What you are asked to do: Each line of the listing that contains the word "when" is to be copied.
### Input ###
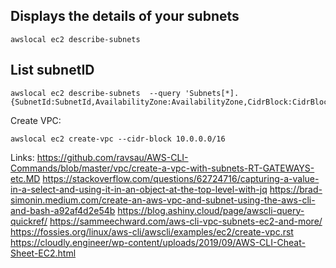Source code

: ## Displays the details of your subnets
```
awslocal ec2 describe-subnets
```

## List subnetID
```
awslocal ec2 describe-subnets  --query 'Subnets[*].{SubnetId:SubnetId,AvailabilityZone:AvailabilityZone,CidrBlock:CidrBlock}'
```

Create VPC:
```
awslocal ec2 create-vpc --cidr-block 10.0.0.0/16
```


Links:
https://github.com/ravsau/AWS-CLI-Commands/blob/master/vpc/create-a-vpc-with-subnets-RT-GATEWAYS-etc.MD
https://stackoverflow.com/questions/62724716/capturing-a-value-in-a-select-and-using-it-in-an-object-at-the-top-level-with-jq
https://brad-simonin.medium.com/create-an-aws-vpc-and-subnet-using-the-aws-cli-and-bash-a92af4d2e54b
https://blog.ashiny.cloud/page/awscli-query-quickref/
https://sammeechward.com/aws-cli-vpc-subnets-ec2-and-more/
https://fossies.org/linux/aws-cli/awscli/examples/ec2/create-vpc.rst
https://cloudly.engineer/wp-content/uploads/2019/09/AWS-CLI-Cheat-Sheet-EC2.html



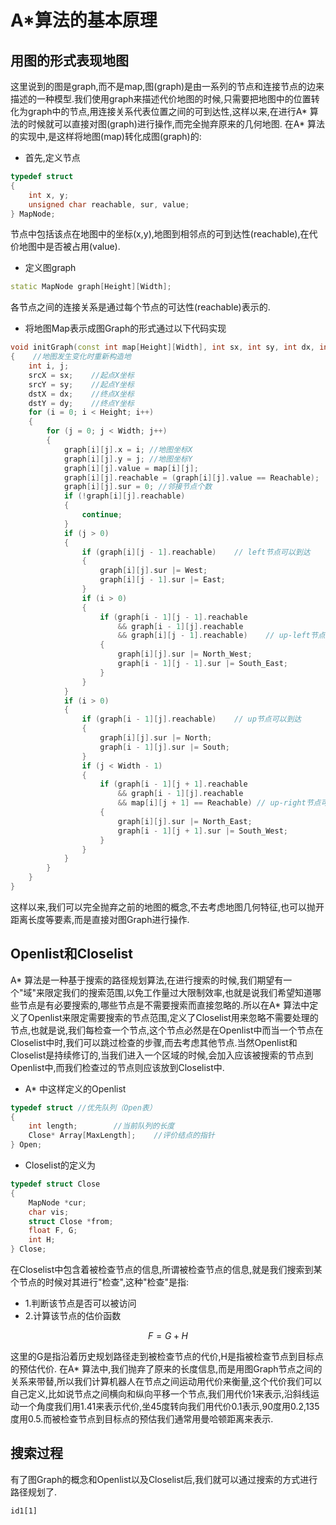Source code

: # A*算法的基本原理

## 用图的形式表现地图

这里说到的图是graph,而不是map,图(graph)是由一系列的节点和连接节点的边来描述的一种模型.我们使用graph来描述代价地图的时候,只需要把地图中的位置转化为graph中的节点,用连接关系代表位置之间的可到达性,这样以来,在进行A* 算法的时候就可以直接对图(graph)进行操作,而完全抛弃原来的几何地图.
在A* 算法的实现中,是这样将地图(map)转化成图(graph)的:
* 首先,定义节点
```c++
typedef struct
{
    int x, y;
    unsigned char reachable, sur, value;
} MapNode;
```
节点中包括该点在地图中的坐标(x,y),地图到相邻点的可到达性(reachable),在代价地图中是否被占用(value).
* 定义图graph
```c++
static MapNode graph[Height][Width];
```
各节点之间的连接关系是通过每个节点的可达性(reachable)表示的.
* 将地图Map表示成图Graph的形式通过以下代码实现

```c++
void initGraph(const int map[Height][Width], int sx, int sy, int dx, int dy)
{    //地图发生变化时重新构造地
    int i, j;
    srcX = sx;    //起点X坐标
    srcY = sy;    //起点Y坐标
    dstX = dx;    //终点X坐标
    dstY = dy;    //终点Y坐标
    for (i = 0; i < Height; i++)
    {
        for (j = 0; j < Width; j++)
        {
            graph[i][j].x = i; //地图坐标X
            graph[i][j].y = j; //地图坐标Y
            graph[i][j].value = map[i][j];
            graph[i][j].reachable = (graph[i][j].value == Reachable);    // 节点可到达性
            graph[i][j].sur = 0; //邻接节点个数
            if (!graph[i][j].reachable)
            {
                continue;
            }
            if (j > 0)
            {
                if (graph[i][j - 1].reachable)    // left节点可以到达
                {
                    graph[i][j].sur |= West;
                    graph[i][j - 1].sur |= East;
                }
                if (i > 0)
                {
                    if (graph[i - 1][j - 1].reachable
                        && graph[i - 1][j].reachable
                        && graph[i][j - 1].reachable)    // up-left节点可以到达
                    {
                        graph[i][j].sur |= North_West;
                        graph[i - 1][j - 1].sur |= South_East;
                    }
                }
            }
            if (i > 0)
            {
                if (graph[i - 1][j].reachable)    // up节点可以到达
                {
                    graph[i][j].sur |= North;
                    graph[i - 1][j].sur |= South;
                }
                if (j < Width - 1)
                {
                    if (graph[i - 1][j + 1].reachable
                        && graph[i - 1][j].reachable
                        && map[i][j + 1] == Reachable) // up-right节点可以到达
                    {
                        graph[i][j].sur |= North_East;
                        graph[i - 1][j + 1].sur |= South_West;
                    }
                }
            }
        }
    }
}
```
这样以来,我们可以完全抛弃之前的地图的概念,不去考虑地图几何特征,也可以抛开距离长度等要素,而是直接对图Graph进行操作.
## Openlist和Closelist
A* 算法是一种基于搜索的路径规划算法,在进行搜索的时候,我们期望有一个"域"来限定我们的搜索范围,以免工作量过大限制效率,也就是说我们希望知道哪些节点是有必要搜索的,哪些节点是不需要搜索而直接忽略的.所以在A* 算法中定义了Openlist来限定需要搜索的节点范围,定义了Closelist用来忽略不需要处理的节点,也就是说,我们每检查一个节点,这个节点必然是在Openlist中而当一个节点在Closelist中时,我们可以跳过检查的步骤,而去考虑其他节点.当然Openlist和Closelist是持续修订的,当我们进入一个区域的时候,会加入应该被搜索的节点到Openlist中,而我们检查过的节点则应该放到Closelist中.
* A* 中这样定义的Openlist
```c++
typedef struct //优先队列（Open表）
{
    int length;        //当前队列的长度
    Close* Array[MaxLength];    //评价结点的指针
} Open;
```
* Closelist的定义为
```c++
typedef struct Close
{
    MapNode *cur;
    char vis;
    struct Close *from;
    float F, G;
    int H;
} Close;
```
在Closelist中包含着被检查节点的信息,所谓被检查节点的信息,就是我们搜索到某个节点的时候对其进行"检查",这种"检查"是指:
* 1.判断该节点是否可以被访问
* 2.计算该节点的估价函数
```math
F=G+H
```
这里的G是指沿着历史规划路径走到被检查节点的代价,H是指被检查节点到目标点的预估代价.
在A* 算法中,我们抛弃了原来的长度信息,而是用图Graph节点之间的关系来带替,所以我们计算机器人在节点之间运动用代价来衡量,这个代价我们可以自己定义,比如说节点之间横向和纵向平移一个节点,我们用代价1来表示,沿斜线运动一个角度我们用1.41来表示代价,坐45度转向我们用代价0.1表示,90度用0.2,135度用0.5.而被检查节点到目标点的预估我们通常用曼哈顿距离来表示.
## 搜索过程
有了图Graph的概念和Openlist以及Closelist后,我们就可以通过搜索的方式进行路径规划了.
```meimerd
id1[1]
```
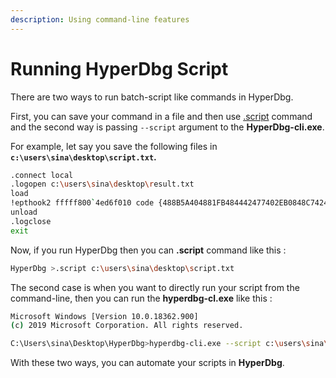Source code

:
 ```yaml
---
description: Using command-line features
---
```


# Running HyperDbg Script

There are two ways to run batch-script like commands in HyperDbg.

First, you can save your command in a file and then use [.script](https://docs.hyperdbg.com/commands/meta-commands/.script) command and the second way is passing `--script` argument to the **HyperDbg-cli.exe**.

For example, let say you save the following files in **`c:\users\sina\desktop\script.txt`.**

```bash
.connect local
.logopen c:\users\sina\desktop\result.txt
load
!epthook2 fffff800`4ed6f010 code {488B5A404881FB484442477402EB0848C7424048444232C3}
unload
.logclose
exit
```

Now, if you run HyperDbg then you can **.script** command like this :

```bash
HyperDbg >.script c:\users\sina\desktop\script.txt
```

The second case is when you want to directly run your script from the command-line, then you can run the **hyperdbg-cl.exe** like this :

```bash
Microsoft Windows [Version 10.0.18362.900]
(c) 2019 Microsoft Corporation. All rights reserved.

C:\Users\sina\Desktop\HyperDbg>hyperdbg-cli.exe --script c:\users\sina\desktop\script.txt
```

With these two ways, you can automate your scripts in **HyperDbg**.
###
### Input ###
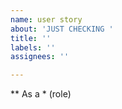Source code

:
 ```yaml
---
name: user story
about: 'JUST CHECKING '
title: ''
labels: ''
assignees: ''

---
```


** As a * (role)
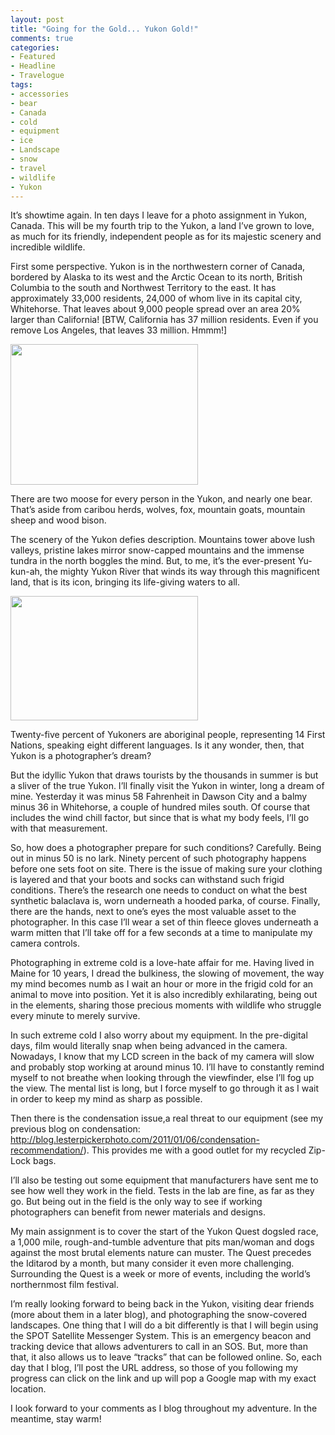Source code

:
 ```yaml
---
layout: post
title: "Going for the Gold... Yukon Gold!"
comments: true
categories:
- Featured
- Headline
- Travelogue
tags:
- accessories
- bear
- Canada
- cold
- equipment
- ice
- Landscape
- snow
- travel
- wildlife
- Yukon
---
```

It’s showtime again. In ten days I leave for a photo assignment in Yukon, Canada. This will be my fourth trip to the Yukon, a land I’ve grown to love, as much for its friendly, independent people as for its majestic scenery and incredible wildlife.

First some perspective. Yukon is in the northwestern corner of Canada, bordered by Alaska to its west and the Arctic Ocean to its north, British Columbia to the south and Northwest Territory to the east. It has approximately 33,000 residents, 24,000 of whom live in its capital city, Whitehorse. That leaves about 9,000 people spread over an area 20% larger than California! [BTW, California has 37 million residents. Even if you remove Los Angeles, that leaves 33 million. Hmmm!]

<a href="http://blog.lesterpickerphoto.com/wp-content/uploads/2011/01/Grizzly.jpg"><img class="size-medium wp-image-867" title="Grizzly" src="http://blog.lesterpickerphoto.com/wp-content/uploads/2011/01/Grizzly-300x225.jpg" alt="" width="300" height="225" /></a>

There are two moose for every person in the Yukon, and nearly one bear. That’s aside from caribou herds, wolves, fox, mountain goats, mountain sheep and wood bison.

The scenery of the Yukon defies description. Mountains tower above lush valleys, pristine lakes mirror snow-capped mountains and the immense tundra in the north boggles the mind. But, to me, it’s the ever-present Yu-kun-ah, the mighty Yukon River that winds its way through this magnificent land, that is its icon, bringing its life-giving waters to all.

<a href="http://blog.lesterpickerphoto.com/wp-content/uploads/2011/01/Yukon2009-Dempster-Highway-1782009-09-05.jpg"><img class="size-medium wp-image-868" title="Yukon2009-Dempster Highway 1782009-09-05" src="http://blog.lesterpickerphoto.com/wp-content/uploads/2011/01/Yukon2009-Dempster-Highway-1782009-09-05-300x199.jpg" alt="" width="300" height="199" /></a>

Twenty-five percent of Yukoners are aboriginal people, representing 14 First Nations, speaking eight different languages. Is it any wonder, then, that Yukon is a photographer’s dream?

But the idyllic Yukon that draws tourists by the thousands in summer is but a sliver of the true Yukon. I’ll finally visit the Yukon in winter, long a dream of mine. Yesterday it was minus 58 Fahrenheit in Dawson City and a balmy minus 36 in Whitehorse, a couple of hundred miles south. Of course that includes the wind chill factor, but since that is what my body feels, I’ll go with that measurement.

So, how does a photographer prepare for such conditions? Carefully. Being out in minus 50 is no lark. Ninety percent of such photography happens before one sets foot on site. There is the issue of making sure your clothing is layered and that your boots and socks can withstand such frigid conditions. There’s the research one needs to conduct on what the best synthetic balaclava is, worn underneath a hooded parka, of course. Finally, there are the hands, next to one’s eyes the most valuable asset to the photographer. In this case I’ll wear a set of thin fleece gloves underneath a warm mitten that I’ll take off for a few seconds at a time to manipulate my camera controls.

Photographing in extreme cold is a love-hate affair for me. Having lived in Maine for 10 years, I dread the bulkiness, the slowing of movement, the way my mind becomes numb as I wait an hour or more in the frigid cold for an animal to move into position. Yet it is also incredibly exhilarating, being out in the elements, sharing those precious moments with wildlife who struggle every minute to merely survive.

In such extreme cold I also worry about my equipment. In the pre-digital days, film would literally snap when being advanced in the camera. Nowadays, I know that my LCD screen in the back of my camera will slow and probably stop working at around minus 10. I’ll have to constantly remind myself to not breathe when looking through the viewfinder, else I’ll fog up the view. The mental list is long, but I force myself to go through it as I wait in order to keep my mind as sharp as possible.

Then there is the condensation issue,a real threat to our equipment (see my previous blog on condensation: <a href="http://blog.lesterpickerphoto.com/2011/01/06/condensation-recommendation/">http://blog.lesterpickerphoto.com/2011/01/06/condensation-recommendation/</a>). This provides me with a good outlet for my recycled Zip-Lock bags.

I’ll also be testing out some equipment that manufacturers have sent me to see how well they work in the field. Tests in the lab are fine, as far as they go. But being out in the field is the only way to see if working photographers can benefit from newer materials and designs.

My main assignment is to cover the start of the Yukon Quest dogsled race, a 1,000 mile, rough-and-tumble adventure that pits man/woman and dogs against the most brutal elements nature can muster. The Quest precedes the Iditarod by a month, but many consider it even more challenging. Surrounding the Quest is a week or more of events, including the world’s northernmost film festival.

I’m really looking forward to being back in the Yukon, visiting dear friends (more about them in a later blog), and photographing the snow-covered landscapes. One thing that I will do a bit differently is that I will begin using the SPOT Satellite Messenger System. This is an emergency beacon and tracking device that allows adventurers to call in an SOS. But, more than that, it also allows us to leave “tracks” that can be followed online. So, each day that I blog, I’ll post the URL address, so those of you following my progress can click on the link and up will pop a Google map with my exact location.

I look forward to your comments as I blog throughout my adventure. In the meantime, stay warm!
###
Exercise result:
The second case is when you want to directly run your script from the command-line, then you can run the **hyperdbg-cl.exe** like this :
In such extreme cold I also worry about my equipment. In the pre-digital days, film would literally snap when being advanced in the camera. Nowadays, I know that my LCD screen in the back of my camera will slow and probably stop working at around minus 10. I’ll have to constantly remind myself to not breathe when looking through the viewfinder, else I’ll fog up the view. The mental list is long, but I force myself to go through it as I wait in order to keep my mind as sharp as possible.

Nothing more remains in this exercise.